[Working data — start]
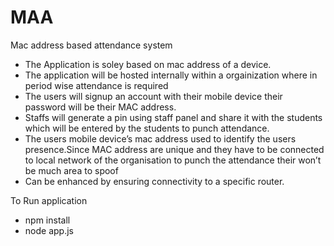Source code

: # MAA
Mac address based attendance system

* The Application is soley based on mac address of a device. 
* The application will be hosted internally within a orgainization where in period wise attendance is required
* The users will signup an account with their mobile device their password will be their MAC address. 
* Staffs will generate a pin using staff panel and share it with the students which will be entered by the students to punch attendance.
* The users mobile device’s mac address used to identify the users presence.Since MAC address are unique and they have to be connected to local network of the organisation to punch the attendance their won’t be much area to spoof 
* Can be enhanced by ensuring connectivity to a specific router.

To Run application

* npm install
* node app.js

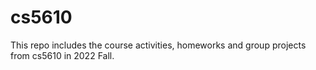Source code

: # cs5610
This repo includes the course activities, homeworks and group projects from cs5610 in 2022 Fall.

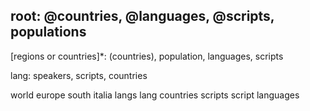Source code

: root: @countries, @languages, @scripts, populations
--
[regions or countries]*: (countries), population, languages, scripts

lang: speakers, scripts, countries



world
  europe
    south
      italia
  langs
    lang
      countries
  scripts
    script
      languages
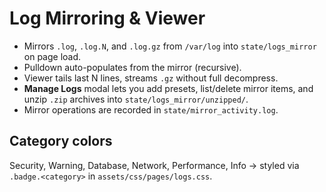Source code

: 
# Log Mirroring & Viewer

- Mirrors `.log`, `.log.N`, and `.log.gz` from `/var/log` into `state/logs_mirror` on page load.
- Pulldown auto-populates from the mirror (recursive).
- Viewer tails last N lines, streams `.gz` without full decompress.
- **Manage Logs** modal lets you add presets, list/delete mirror items, and unzip `.zip` archives into `state/logs_mirror/unzipped/`.
- Mirror operations are recorded in `state/mirror_activity.log`.

## Category colors
Security, Warning, Database, Network, Performance, Info → styled via `.badge.<category>` in `assets/css/pages/logs.css`.
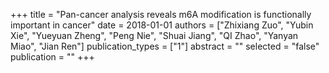+++
title = "Pan-cancer analysis reveals m6A modification is functionally important in cancer"
date = 2018-01-01
authors = ["Zhixiang Zuo", "Yubin Xie", "Yueyuan Zheng", "Peng Nie", "Shuai Jiang", "QI Zhao", "Yanyan Miao", "Jian Ren"]
publication_types = ["1"]
abstract = ""
selected = "false"
publication = ""
+++

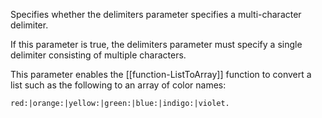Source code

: Specifies whether the delimiters parameter specifies a multi-character delimiter.

If this parameter is true, the delimiters parameter must specify a single delimiter consisting of multiple characters.

This parameter enables the [[function-ListToArray]] function to convert a list such as the following to an array of color names:

`red:|orange:|yellow:|green:|blue:|indigo:|violet.`
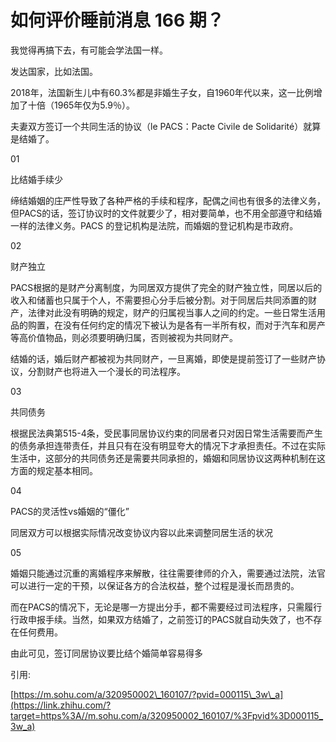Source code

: # 如何评价睡前消息 166 期？

我觉得再搞下去，有可能会学法国一样。

发达国家，比如法国。

2018年，法国新生儿中有60.3%都是非婚生子女，自1960年代以来，这一比例增加了十倍（1965年仅为5.9％）。

夫妻双方签订一个共同生活的协议（le PACS：Pacte Civile de Solidarité）就算是结婚了。

01

比结婚手续少

缔结婚姻的庄严性导致了各种严格的手续和程序，配偶之间也有很多的法律义务，但PACS的话，签订协议时的文件就要少了，相对要简单，也不用全部遵守和结婚一样的法律义务。PACS 的登记机构是法院，而婚姻的登记机构是市政府。

  


02

财产独立

PACS根据的是财产分离制度，为同居双方提供了完全的财产独立性，同居以后的收入和储蓄也只属于个人，不需要担心分手后被分割。对于同居后共同添置的财产，法律对此没有明确的规定，财产的归属视当事人之间的约定。一些日常生活用品的购置，在没有任何约定的情况下被认为是各有一半所有权，而对于汽车和房产等高价值物品，则必须要明确归属，否则被视为共同财产。

  


结婚的话，婚后财产都被视为共同财产，一旦离婚，即使是提前签订了一些财产协议，分割财产也将进入一个漫长的司法程序。

  


03

共同债务

根据民法典第515-4条，受民事同居协议约束的同居者只对因日常生活需要而产生的债务承担连带责任，并且只有在没有明显夸大的情况下才承担责任。不过在实际生活中，这部分的共同债务还是需要共同承担的，婚姻和同居协议这两种机制在这方面的规定基本相同。

  


04

PACS的灵活性vs婚姻的“僵化”

同居双方可以根据实际情况改变协议内容以此来调整同居生活的状况

05

婚姻只能通过沉重的离婚程序来解散，往往需要律师的介入，需要通过法院，法官可以进行一定的干预，以保证各方的合法权益，整个过程是漫长而昂贵的。

而在PACS的情况下，无论是哪一方提出分手，都不需要经过司法程序，只需履行行政申报手续。当然，如果双方结婚了，之前签订的PACS就自动失效了，也不存在任何费用。

由此可见，签订同居协议要比结个婚简单容易得多

引用:

[https://m.sohu.com/a/320950002\_160107/?pvid=000115\_3w\_a](https://link.zhihu.com/?target=https%3A//m.sohu.com/a/320950002_160107/%3Fpvid%3D000115_3w_a)



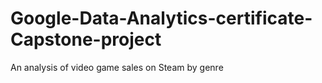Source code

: # Google-Data-Analytics-certificate-Capstone-project
An analysis of video game sales on Steam by genre
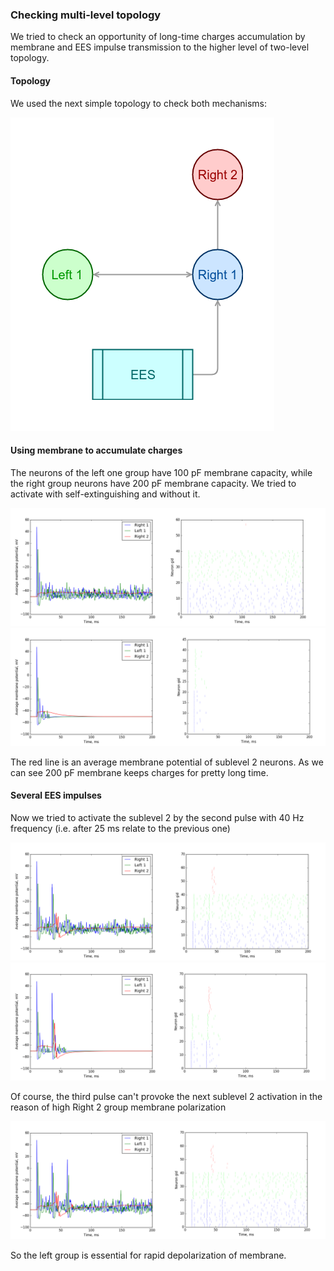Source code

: ### Checking multi-level topology

We tried to check an opportunity of long-time charges accumulation by membrane and EES impulse transmission to the higher level of two-level topology.

#### Topology

We used the next simple topology to check both mechanisms:

![topology](report/topology.png)

#### Using membrane to accumulate charges

The neurons of the left one group have 100 pF membrane capacity, while the right group neurons have 200 pF membrane capacity.
We tried to activate with self-extinguishing and without it.

![endless_1](report/endless_1.png)
![res_1](report/res_1.png)

The red line is an average membrane potential of sublevel 2 neurons. As we can see 200 pF membrane keeps charges for pretty long time.

#### Several EES impulses

Now we tried to activate the sublevel 2 by the second pulse with 40 Hz frequency (i.e. after 25 ms relate to the previous one)

![endless_2](report/endless_2.png)
![res_2](report/res_2.png)

Of course, the third pulse can't provoke the next sublevel 2 activation in the reason of high Right 2 group membrane polarization

![endless_2](report/endless_3.png)

So the left group is essential for rapid depolarization of membrane.
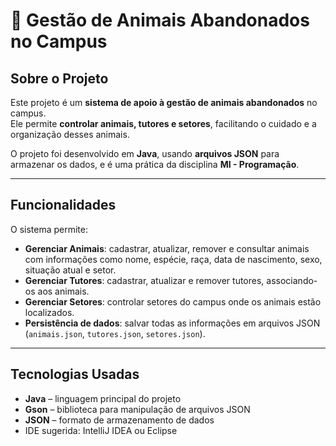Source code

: # 🐾 Gestão de Animais Abandonados no Campus

## Sobre o Projeto
Este projeto é um **sistema de apoio à gestão de animais abandonados** no campus.  
Ele permite **controlar animais, tutores e setores**, facilitando o cuidado e a organização desses animais.  

O projeto foi desenvolvido em **Java**, usando **arquivos JSON** para armazenar os dados, e é uma prática da disciplina **MI - Programação**.  

---

## Funcionalidades
O sistema permite:  
- **Gerenciar Animais**: cadastrar, atualizar, remover e consultar animais com informações como nome, espécie, raça, data de nascimento, sexo, situação atual e setor.  
- **Gerenciar Tutores**: cadastrar, atualizar e remover tutores, associando-os aos animais.  
- **Gerenciar Setores**: controlar setores do campus onde os animais estão localizados.  
- **Persistência de dados**: salvar todas as informações em arquivos JSON (`animais.json`, `tutores.json`, `setores.json`).  

---

## Tecnologias Usadas
- **Java** – linguagem principal do projeto  
- **Gson** – biblioteca para manipulação de arquivos JSON  
- **JSON** – formato de armazenamento de dados  
- IDE sugerida: IntelliJ IDEA ou Eclipse
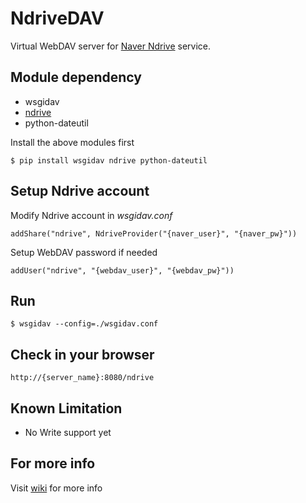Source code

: # NdriveDAV

Virtual WebDAV server for [Naver Ndrive](http://ndrive.naver.com) service.

## Module dependency

* wsgidav
* [ndrive](http://carpedm20.github.io/ndrive)
* python-dateutil

Install the above modules first

	$ pip install wsgidav ndrive python-dateutil

## Setup Ndrive account

Modify Ndrive account in *wsgidav.conf*

	addShare("ndrive", NdriveProvider("{naver_user}", "{naver_pw}"))

Setup WebDAV password if needed

	addUser("ndrive", "{webdav_user}", "{webdav_pw}"))

## Run

	$ wsgidav --config=./wsgidav.conf

## Check in your browser

	http://{server_name}:8080/ndrive

## Known Limitation

* No Write support yet

## For more info

Visit [wiki](https://github.com/hojel/ndrivedav/wiki) for more info

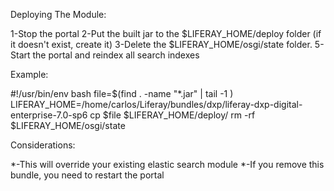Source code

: Deploying The Module:

1-Stop the portal
2-Put the built jar to the $LIFERAY_HOME/deploy folder (if it doesn't exist, create it)
3-Delete the $LIFERAY_HOME/osgi/state folder.
5-Start the portal and reindex all search indexes

Example:

#!/usr/bin/env bash
file=$(find . -name "*.jar" | tail -1 )
LIFERAY_HOME=/home/carlos/Liferay/bundles/dxp/liferay-dxp-digital-enterprise-7.0-sp6
cp $file $LIFERAY_HOME/deploy/
rm -rf $LIFERAY_HOME/osgi/state



Considerations:

*-This will override your existing elastic search module
*-If you remove this bundle, you need to restart the portal


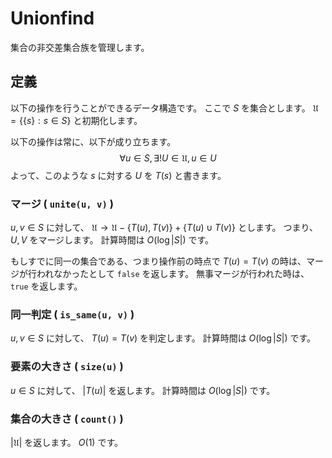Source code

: # Unionfind
集合の非交差集合族を管理します。

## 定義
以下の操作を行うことができるデータ構造です。
ここで 
$S$
を集合とします。 
$\mathfrak{U} = \lbrace \lbrace s \rbrace : s \in S \rbrace$
と初期化します。

以下の操作は常に、以下が成り立ちます。
$$
\forall u \in S, \exists! U \in \mathfrak{U}, u \in U
$$
よって、このような 
$s$
に対する
$U$
を
$T(s)$
と書きます。

### マージ ( `unite(u, v)` )
$u, v \in S$
に対して、 
$\mathfrak{U} \to \mathfrak{U} - \lbrace T(u), T(v) \rbrace + \lbrace T(u) \cup T(v) \rbrace$
とします。
つまり、 
$U, V$
をマージします。
計算時間は 
$O(\log \lvert S \rvert)$
です。

もしすでに同一の集合である、つまり操作前の時点で
$T(u) = T(v)$
の時は、マージが行われなかったとして 
`false`
を返します。
無事マージが行われた時は、
`true`
を返します。

### 同一判定 ( `is_same(u, v)` )
$u, v \in S$ 
に対して、 
$T(u) = T(v)$
を判定します。
計算時間は 
$O( \log \lvert S \rvert )$
です。

### 要素の大きさ ( `size(u)` ) 
$u \in S$ 
に対して、 
$\lvert T(u) \rvert$
を返します。
計算時間は 
$O( \log \lvert S \rvert)$ です。

### 集合の大きさ ( `count()` )
$\lvert \mathfrak{U} \rvert$
を返します。
$O(1)$
です。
[Working data — finish]
#### [What is required]
Beginning at the line above that contains "on page load.", repeat each line exactly through the one that contains "PACS根据的是财产分离制度", and leave out the pictures.

#### [Answer]
- Mirrors `.log`, `.log.N`, and `.log.gz` from `/var/log` into `state/logs_mirror` on page load.
- Pulldown auto-populates from the mirror (recursive).
- Viewer tails last N lines, streams `.gz` without full decompress.
- **Manage Logs** modal lets you add presets, list/delete mirror items, and unzip `.zip` archives into `state/logs_mirror/unzipped/`.
- Mirror operations are recorded in `state/mirror_activity.log`.

## Category colors
Security, Warning, Database, Network, Performance, Info → styled via `.badge.<category>` in `assets/css/pages/logs.css`.
+++
title = "Pan-cancer analysis reveals m6A modification is functionally important in cancer"
date = 2018-01-01
authors = ["Zhixiang Zuo", "Yubin Xie", "Yueyuan Zheng", "Peng Nie", "Shuai Jiang", "QI Zhao", "Yanyan Miao", "Jian Ren"]
publication_types = ["1"]
abstract = ""
selected = "false"
publication = ""
+++

Source code

: Specifies whether the delimiters parameter specifies a multi-character delimiter.

If this parameter is true, the delimiters parameter must specify a single delimiter consisting of multiple characters.

This parameter enables the [[function-ListToArray]] function to convert a list such as the following to an array of color names:

`red:|orange:|yellow:|green:|blue:|indigo:|violet.`
Source code

: # 如何评价睡前消息 166 期？

我觉得再搞下去，有可能会学法国一样。

发达国家，比如法国。

2018年，法国新生儿中有60.3%都是非婚生子女，自1960年代以来，这一比例增加了十倍（1965年仅为5.9％）。

夫妻双方签订一个共同生活的协议（le PACS：Pacte Civile de Solidarité）就算是结婚了。

01

比结婚手续少

缔结婚姻的庄严性导致了各种严格的手续和程序，配偶之间也有很多的法律义务，但PACS的话，签订协议时的文件就要少了，相对要简单，也不用全部遵守和结婚一样的法律义务。PACS 的登记机构是法院，而婚姻的登记机构是市政府。

  


02

财产独立

PACS根据的是财产分离制度，为同居双方提供了完全的财产独立性，同居以后的收入和储蓄也只属于个人，不需要担心分手后被分割。对于同居后共同添置的财产，法律对此没有明确的规定，财产的归属视当事人之间的约定。一些日常生活用品的购置，在没有任何约定的情况下被认为是各有一半所有权，而对于汽车和房产等高价值物品，则必须要明确归属，否则被视为共同财产。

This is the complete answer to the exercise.